> [Activity]
Leave out the lines before the one with "input variables. These"; output that line and all remaining lines of the records exactly.

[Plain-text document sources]

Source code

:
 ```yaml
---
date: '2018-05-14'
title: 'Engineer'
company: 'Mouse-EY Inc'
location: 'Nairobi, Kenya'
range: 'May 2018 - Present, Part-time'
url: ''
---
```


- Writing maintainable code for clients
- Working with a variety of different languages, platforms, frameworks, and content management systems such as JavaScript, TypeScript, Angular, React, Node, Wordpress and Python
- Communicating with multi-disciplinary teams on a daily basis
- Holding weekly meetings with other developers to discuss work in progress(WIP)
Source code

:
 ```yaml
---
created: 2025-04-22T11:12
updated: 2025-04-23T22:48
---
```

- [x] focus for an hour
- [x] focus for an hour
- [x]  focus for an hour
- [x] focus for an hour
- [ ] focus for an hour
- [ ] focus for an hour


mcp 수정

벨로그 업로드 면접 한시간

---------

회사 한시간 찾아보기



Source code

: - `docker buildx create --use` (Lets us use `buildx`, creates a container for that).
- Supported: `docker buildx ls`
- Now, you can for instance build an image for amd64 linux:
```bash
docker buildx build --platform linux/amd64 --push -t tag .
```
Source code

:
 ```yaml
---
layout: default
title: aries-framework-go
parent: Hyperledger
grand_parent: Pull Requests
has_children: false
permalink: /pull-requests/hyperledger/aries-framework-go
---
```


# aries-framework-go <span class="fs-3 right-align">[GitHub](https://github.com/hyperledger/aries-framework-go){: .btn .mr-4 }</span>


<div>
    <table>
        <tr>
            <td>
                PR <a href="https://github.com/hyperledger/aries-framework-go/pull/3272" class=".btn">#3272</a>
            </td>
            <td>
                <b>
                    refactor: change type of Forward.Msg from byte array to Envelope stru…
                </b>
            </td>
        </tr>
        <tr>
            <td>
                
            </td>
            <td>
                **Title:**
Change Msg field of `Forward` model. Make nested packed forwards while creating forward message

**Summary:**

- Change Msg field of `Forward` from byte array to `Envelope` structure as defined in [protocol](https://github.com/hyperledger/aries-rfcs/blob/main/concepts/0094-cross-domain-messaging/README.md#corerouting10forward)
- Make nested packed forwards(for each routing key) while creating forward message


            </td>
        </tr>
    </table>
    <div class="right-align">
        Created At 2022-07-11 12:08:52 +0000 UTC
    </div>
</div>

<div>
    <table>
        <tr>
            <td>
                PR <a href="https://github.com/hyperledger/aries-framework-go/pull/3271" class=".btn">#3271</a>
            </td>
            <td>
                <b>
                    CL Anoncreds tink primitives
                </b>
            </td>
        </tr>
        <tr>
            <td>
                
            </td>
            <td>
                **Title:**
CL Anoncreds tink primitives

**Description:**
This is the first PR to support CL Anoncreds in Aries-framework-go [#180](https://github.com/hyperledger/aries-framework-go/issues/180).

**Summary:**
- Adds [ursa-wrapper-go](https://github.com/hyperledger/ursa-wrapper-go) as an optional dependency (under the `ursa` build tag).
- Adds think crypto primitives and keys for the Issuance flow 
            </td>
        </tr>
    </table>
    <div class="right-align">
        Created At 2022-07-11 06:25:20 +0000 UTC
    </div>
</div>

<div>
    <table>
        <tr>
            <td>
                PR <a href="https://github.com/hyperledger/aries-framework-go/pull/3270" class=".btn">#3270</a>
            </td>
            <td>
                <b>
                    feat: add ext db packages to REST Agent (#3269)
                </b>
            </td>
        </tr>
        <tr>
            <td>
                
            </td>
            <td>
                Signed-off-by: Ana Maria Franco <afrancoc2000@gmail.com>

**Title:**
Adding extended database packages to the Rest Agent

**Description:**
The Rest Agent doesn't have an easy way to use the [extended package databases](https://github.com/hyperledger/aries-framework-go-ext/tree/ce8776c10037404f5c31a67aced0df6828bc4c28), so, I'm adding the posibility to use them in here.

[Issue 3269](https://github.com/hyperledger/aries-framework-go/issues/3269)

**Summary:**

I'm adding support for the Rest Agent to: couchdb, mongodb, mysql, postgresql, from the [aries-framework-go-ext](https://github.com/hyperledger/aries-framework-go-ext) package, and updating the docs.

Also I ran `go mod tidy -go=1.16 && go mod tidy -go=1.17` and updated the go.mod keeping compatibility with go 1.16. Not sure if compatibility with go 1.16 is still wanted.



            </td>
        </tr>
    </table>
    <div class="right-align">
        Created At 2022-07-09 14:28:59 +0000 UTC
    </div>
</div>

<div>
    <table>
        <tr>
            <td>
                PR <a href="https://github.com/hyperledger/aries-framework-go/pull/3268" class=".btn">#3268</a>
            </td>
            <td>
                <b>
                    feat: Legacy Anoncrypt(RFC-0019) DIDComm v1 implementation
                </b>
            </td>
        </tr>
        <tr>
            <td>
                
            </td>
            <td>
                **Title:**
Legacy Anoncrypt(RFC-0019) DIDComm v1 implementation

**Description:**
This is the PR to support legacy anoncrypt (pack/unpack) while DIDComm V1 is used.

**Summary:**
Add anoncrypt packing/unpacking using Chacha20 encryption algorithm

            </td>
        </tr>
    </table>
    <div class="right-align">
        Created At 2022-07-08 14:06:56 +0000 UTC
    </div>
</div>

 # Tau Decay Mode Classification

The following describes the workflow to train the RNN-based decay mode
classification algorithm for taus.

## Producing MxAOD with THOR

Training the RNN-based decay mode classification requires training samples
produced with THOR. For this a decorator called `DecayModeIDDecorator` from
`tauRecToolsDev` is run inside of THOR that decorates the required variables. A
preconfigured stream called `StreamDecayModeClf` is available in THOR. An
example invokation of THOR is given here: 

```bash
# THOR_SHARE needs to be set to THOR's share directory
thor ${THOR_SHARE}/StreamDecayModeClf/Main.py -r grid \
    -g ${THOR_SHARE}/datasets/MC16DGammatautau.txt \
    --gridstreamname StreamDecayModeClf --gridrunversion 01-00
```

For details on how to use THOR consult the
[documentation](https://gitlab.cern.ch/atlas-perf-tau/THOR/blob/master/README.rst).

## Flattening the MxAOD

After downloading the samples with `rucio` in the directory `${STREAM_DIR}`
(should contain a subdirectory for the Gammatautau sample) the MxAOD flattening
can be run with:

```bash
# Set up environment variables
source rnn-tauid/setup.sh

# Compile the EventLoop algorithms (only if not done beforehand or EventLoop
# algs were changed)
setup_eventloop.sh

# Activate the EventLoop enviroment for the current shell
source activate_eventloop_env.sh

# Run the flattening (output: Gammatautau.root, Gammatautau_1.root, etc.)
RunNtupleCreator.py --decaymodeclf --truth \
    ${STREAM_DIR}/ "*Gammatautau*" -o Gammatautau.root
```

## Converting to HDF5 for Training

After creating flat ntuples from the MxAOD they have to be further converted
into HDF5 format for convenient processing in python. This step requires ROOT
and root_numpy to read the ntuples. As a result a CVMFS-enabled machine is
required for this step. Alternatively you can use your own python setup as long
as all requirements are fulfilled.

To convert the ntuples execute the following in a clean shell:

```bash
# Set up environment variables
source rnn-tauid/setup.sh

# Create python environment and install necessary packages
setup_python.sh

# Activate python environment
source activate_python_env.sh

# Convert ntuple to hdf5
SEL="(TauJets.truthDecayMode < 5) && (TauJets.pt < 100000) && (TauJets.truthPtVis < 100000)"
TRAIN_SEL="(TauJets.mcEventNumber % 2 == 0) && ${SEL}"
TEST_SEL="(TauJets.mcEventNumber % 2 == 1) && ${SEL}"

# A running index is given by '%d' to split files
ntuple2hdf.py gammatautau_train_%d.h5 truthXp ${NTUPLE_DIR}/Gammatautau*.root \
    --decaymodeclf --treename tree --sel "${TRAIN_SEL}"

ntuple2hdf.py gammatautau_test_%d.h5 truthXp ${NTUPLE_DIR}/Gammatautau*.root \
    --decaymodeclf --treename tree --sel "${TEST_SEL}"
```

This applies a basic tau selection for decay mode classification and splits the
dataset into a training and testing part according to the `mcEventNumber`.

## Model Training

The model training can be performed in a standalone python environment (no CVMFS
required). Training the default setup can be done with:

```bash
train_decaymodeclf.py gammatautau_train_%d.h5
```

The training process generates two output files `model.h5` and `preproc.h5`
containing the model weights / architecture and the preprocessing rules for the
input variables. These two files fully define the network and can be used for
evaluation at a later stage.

> [Solution for this exercise]
input variables. These two files fully define the network and can be used for
evaluation at a later stage.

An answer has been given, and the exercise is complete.